+++ Material provided +++
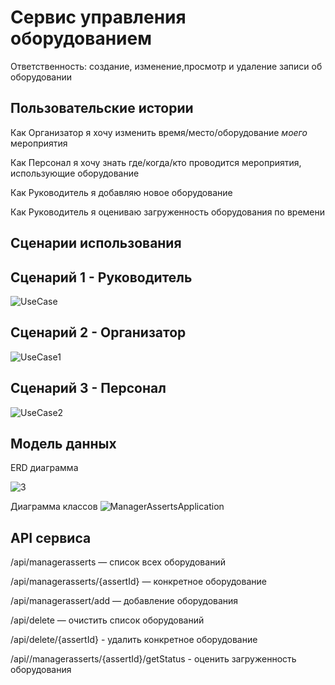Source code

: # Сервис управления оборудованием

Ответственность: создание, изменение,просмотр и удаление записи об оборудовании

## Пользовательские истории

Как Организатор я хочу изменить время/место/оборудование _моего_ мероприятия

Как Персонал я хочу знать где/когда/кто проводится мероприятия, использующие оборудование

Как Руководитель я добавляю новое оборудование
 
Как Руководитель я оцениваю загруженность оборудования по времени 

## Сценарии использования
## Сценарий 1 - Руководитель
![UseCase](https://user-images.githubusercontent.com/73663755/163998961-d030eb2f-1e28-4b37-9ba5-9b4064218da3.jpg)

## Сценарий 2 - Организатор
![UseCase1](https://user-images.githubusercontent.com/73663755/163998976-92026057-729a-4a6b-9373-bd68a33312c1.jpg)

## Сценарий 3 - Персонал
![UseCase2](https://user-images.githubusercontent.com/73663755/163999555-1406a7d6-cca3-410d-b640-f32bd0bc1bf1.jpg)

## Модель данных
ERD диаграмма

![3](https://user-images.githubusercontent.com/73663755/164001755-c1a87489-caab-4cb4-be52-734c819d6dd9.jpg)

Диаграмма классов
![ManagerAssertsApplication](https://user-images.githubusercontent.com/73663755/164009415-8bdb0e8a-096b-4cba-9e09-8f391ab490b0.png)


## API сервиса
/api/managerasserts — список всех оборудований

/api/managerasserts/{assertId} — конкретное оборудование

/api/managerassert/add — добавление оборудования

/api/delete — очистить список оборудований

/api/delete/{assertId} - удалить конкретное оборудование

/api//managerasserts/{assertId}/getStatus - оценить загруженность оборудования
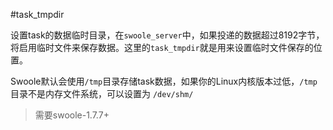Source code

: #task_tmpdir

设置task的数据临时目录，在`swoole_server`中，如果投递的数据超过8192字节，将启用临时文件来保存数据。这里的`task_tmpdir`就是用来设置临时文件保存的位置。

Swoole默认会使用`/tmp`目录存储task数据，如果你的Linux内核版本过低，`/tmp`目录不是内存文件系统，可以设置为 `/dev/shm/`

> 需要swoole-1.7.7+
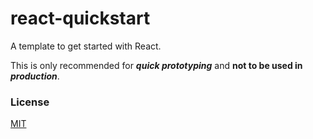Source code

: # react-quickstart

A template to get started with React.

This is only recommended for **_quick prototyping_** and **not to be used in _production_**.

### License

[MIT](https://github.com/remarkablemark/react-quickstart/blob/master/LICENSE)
+++
*The task*: Output exactly the lines between the one containing "A template to get started with React." and the final line above, both inclusive.

*Solution to the problem*:
A template to get started with React.

This is only recommended for **_quick prototyping_** and **not to be used in _production_**.

### License

[MIT](https://github.com/remarkablemark/react-quickstart/blob/master/LICENSE)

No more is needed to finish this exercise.